* PROBLEM TO WORK ON:
Read the records and gather each line that includes "scenario".

* RECORDS FOR THIS EXERCISE:
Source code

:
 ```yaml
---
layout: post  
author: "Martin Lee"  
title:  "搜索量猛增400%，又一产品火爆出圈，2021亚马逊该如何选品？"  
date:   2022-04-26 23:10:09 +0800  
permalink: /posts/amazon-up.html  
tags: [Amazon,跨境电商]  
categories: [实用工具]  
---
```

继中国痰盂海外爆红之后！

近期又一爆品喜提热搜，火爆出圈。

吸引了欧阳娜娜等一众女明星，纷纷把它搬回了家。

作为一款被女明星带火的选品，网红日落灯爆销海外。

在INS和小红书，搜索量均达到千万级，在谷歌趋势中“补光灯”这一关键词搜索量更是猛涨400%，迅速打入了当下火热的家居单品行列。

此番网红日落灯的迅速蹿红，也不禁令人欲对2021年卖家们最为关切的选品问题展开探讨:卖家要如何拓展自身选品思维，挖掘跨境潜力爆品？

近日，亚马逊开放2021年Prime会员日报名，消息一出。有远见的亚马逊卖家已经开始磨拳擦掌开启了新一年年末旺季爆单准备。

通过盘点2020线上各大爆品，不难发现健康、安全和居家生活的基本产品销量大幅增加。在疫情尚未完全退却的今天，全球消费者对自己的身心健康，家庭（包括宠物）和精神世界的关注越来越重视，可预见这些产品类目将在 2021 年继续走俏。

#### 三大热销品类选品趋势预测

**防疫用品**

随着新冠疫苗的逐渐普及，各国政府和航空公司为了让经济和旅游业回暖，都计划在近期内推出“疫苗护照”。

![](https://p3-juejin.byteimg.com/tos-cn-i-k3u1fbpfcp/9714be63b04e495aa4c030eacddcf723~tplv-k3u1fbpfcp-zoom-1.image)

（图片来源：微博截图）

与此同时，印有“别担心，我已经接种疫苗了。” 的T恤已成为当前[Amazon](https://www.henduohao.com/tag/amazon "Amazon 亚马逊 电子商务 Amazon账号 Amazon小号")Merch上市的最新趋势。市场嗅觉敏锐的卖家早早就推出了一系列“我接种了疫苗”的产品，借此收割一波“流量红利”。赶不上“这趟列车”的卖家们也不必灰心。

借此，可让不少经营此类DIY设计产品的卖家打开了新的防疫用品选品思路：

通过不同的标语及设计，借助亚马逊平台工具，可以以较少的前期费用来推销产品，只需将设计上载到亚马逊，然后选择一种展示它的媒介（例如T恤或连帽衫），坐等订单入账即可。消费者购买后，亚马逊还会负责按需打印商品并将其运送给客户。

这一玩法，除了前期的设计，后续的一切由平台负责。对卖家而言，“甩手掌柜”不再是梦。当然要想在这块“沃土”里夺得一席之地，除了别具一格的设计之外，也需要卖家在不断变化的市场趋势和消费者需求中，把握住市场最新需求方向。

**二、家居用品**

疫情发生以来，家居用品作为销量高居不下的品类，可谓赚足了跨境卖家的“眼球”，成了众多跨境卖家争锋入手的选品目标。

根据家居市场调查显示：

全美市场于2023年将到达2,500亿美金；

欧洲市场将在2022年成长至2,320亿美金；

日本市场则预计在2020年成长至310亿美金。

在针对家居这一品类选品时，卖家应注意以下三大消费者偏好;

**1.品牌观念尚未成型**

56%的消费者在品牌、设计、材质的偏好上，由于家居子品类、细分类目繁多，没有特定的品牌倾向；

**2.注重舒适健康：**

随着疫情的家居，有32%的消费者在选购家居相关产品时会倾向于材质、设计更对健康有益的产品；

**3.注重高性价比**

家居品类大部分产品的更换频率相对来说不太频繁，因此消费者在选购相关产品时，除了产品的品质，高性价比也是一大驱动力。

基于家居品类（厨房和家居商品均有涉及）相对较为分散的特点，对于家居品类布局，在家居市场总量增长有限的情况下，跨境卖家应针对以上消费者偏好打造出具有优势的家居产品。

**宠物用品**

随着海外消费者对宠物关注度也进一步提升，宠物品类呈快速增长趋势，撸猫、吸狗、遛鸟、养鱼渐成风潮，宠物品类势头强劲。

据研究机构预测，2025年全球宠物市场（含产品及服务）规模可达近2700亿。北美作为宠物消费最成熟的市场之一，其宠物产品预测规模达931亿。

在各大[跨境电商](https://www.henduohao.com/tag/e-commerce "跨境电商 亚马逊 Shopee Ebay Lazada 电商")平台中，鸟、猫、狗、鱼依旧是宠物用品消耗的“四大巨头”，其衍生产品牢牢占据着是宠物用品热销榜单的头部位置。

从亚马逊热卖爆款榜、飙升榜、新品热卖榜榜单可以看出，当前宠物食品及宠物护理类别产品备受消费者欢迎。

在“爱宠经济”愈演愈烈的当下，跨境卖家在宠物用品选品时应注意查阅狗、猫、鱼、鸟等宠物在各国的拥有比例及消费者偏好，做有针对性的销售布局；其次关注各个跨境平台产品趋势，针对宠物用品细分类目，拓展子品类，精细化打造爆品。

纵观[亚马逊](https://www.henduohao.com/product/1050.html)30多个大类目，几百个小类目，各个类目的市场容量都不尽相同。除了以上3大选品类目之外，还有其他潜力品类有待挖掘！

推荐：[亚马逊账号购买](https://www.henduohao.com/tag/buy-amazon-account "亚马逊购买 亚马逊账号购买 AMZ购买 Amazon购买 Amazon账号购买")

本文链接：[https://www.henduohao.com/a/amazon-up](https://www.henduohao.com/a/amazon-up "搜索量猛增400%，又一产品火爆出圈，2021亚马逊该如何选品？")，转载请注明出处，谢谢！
==
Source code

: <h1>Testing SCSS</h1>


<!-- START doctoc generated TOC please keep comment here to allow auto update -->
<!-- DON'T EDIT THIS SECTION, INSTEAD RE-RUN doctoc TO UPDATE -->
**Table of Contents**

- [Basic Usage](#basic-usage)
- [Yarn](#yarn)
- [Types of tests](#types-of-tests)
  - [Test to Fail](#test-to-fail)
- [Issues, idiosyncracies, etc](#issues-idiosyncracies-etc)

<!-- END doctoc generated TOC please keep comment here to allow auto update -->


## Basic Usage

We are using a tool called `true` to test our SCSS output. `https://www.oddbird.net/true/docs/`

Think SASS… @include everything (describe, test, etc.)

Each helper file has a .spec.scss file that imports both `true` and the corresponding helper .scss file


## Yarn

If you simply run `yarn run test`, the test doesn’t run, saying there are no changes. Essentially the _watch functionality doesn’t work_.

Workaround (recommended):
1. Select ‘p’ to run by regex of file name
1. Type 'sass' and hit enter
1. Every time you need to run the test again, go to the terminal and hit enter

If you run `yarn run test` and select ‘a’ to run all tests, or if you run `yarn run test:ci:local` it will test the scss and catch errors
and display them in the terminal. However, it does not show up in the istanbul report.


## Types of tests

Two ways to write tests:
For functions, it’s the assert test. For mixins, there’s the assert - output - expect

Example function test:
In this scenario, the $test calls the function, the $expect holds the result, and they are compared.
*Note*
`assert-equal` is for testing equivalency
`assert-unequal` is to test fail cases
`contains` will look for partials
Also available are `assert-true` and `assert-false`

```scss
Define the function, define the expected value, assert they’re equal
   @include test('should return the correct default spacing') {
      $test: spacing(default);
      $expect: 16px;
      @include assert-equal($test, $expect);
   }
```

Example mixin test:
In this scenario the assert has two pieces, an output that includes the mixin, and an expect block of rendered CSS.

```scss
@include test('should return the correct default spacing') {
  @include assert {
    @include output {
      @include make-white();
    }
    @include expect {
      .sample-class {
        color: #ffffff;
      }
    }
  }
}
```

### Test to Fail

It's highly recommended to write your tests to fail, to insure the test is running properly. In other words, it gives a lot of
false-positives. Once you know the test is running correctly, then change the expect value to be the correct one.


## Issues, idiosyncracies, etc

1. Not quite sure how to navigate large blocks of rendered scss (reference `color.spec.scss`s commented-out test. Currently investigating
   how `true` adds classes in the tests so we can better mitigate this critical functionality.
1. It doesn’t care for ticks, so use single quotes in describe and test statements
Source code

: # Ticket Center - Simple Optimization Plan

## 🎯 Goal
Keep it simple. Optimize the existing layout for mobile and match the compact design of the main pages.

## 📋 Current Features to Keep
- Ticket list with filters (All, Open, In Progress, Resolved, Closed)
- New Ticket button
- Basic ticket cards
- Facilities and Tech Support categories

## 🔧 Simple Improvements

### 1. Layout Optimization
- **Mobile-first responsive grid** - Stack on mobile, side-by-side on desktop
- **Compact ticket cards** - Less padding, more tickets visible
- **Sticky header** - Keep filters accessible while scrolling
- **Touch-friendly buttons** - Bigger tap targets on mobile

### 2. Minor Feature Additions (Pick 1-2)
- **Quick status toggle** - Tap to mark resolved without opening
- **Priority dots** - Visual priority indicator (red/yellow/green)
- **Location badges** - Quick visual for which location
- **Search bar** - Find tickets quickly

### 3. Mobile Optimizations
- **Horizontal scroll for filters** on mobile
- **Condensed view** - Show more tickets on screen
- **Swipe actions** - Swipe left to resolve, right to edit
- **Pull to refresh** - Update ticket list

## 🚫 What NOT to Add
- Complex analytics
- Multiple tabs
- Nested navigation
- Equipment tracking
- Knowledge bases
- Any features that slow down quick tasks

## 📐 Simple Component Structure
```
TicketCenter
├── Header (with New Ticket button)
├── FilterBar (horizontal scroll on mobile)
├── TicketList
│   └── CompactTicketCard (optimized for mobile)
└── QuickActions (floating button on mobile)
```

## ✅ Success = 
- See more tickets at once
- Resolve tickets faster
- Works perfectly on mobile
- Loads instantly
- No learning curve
--
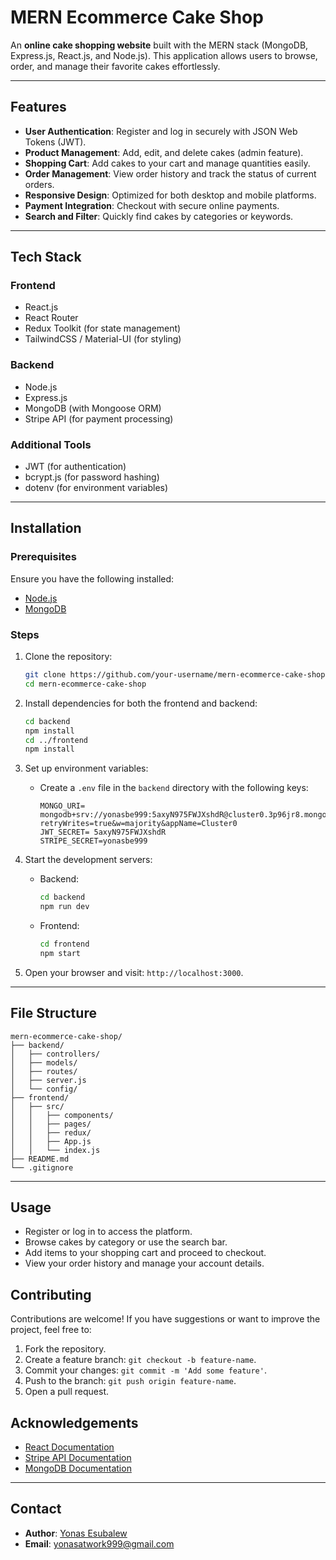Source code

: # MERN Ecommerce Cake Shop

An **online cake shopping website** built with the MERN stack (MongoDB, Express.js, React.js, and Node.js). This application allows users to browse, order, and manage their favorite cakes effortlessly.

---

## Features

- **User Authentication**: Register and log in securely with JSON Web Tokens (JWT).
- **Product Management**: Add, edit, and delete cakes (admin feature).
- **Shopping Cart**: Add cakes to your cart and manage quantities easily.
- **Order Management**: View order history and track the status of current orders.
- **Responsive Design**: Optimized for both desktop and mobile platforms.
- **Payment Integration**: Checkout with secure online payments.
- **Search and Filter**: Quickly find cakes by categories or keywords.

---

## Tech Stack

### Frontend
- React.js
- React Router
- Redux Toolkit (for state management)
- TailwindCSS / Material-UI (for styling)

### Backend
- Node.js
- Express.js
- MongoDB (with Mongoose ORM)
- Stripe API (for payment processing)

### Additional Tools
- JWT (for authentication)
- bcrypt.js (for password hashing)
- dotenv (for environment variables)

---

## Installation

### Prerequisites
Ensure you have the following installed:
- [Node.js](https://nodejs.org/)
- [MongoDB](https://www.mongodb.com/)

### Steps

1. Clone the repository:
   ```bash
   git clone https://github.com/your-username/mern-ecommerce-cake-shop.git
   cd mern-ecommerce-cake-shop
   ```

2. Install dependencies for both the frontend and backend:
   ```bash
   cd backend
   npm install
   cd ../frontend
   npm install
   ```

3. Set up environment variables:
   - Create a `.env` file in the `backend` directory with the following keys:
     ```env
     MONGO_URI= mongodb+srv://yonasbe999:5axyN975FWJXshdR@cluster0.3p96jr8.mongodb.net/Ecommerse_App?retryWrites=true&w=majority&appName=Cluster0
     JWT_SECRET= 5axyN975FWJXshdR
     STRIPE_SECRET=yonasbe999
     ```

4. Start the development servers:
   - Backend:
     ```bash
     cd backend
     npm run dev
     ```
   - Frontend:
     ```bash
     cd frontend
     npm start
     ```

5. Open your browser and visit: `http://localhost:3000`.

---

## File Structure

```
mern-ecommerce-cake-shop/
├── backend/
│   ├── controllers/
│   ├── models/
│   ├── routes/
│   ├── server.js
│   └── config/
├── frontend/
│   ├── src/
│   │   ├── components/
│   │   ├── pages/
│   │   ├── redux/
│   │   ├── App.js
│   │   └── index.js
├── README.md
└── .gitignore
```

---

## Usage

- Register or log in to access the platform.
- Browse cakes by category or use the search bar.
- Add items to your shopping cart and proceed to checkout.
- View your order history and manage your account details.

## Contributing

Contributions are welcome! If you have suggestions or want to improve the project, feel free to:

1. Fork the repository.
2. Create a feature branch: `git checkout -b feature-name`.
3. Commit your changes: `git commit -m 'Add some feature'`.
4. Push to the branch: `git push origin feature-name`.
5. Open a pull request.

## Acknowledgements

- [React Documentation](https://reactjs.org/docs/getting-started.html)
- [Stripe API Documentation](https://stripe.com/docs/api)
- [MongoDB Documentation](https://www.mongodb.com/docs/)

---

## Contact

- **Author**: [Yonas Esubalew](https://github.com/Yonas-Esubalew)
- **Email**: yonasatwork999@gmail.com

* EXERCISE RESPONSE:
In this scenario, the $test calls the function, the $expect holds the result, and they are compared.
In this scenario the assert has two pieces, an output that includes the mixin, and an expect block of rendered CSS.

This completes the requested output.